China did not export any of its oil products in November to North Korea, showed data from Chinese customs, apparently going beyond the sanctions imposed this year by the UN in an attempt to limit shipments of petroleum to the isolated nation.
Tensions have increased again over the ongoing missile and nuclear programs in North Korea, pursued by the country in defiance over resolutions by the UN. Last week, the Security Council at the UN imposed more caps on trading with North Korea, which included limiting shipments of oil product to only 500,000 barrels per year.
Beijing did not import any coal, lead or iron ore from North Korea during November, the second month of the most recent trade sanctions the UN imposed.
China, North Korea’s main source of fuel, did not export jet fuel, gasoline, fuel oil or diesel in November to its neighbor, said data released Tuesday by the General Administration of Customs.
For a second consecutive month in November, China did not export any gasoline or diesel to North Korea. Not since February of 2015 have the shipments of jet fuel stood at zero to North Korea from China.
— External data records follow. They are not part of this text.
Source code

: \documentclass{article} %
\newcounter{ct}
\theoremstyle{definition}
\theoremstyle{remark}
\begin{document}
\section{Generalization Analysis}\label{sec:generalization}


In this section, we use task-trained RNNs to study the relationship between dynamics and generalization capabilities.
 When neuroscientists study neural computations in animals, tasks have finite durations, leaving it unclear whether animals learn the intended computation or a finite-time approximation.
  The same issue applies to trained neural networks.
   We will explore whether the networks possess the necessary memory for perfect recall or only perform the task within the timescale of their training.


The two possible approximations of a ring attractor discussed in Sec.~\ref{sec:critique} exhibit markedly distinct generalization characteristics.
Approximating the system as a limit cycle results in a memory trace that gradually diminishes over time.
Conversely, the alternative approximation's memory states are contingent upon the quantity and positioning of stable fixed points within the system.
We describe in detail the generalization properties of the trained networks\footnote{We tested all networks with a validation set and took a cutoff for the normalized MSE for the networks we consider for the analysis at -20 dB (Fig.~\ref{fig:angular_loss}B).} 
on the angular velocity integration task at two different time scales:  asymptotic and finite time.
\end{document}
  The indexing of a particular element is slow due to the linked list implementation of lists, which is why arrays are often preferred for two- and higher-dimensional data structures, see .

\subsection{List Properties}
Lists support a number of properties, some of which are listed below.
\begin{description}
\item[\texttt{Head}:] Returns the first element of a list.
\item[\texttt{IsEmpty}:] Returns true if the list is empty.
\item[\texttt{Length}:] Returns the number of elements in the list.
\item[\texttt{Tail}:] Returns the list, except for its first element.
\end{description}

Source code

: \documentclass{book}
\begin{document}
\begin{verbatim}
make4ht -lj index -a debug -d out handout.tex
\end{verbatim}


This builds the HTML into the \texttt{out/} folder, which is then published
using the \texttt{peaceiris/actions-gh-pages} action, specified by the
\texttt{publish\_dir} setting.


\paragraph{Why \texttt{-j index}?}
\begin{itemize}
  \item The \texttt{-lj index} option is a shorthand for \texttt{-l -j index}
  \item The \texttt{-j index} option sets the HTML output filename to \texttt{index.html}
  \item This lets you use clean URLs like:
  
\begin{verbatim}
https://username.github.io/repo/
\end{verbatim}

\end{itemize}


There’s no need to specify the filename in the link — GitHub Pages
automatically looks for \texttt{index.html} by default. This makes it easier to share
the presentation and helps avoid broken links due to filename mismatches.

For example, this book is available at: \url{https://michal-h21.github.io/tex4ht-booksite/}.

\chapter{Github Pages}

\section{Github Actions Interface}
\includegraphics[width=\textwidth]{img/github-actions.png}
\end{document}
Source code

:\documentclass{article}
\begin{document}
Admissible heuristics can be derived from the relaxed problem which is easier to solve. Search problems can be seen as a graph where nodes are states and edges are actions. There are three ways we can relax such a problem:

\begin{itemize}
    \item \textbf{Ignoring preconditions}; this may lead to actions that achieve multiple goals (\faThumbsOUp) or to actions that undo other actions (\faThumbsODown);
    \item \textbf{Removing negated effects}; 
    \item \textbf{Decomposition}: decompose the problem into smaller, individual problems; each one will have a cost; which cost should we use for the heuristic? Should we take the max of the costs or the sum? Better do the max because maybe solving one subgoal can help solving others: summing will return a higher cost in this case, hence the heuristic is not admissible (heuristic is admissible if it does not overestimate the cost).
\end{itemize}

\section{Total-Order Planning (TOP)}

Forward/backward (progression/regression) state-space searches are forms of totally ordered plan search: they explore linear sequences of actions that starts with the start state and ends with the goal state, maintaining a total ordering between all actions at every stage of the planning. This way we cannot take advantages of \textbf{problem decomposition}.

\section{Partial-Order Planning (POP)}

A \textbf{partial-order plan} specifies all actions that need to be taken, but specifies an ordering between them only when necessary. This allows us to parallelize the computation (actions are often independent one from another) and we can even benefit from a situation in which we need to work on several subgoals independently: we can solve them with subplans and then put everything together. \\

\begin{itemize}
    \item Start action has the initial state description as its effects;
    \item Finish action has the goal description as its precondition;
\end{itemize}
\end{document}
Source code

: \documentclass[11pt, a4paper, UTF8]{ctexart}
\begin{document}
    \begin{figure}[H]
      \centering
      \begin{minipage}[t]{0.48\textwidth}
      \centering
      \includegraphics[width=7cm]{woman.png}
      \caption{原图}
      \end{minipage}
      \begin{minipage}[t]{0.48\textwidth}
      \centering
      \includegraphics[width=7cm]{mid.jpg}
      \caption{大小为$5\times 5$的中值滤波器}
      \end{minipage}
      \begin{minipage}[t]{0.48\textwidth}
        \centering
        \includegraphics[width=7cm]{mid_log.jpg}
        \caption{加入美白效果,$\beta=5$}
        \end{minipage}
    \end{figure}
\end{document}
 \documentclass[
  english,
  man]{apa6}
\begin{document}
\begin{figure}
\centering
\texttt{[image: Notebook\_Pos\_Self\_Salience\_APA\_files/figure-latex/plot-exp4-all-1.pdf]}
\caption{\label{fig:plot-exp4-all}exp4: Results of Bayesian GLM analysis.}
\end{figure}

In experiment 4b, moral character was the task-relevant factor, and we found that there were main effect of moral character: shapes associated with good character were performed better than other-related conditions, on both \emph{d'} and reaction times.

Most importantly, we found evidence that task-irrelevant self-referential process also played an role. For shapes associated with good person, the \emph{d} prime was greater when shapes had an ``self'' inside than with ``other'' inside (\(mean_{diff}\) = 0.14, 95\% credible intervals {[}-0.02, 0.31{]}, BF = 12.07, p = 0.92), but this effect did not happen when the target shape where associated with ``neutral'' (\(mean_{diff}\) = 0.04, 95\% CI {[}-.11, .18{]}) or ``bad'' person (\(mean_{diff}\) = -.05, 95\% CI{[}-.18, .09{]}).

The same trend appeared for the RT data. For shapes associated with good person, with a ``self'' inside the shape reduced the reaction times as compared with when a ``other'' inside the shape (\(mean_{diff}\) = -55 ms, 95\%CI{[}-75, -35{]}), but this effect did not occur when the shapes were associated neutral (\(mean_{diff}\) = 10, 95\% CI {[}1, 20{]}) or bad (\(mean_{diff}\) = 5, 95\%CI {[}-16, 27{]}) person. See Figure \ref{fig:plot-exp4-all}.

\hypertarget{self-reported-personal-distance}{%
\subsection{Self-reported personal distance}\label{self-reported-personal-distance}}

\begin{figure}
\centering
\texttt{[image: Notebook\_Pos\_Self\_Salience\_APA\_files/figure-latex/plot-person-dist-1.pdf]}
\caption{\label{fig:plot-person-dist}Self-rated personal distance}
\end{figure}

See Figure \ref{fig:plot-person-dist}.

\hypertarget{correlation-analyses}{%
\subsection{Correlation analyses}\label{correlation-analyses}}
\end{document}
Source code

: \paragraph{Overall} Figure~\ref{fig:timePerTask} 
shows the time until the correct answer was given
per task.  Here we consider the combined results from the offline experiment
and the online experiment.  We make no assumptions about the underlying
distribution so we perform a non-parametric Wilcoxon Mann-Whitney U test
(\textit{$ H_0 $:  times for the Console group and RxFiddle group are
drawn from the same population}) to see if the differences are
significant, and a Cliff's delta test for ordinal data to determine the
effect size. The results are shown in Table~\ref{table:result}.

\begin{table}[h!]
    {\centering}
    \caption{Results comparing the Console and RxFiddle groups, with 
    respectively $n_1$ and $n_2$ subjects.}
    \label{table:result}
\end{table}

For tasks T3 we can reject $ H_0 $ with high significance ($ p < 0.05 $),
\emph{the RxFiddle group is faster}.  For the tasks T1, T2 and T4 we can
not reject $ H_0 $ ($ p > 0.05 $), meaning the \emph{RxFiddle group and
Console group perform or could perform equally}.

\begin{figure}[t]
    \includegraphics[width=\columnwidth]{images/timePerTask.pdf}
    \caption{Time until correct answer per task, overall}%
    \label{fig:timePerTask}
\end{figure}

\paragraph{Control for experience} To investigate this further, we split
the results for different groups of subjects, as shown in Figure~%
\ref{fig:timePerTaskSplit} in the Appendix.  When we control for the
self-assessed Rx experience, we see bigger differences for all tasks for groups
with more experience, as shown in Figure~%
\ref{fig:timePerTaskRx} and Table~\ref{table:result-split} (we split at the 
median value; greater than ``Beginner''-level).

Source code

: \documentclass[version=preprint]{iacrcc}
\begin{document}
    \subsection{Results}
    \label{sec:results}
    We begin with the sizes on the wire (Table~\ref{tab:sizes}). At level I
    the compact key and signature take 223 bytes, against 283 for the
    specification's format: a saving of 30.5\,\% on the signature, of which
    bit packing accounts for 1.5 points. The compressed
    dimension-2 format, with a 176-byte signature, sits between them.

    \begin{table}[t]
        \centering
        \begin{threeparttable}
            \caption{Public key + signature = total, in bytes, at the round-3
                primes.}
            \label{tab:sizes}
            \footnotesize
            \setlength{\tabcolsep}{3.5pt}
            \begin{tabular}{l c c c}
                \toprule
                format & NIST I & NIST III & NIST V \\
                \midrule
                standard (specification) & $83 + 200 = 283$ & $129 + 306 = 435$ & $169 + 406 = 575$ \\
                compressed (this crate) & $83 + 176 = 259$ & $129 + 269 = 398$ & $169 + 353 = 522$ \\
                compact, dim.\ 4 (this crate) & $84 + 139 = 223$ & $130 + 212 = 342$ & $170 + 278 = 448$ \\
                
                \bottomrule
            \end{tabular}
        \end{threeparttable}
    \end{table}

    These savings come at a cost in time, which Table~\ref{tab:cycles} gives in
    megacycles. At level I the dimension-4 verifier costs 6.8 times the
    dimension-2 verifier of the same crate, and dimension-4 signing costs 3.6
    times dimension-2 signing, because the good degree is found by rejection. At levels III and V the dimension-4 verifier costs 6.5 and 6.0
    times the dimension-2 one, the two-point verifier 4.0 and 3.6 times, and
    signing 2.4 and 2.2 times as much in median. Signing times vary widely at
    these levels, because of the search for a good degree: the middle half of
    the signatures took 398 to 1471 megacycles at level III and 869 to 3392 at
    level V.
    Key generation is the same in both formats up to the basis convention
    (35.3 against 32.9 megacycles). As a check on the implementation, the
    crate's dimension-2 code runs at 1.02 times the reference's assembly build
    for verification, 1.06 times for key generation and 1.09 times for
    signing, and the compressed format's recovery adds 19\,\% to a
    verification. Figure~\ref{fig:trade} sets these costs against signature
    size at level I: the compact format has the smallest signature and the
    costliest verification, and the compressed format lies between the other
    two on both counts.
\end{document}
The tightening is a reflection of the stance taken by China, said observers. A spokesperson for the Foreign Ministry of China said she did not know of any details about the export situation of oil products to North Korea.
Without elaborating, the spokesperson said in principle, China has fully, conscientiously, correctly and strictly enforced the relevant Security Council resolutions at the UN related to North Korea.
Since this past June, China National Petroleum Corp, which is state run, suspended sales for diesel and gasoline to North Korea, as it is worried it would not be paid for the goods.
Beijing’s move of turning the taps off completely on North Korea is quite rare.
In March of 2003, China stopped sending oil supplies into North Korea, but for just three days, after the government of the secretive nation fired a missile into the waters between Japan and the Korean Peninsula.
It is not known if China sells crude to Pyongyang as Beijing has not released its exports of crude to North Korea for a number of years.
Sources in the industry say that China is still supplying close to 3.8 million barrels annually of crude to North Koreas which is equal to slightly more than 10,000 barrels daily, and worth over $200 million.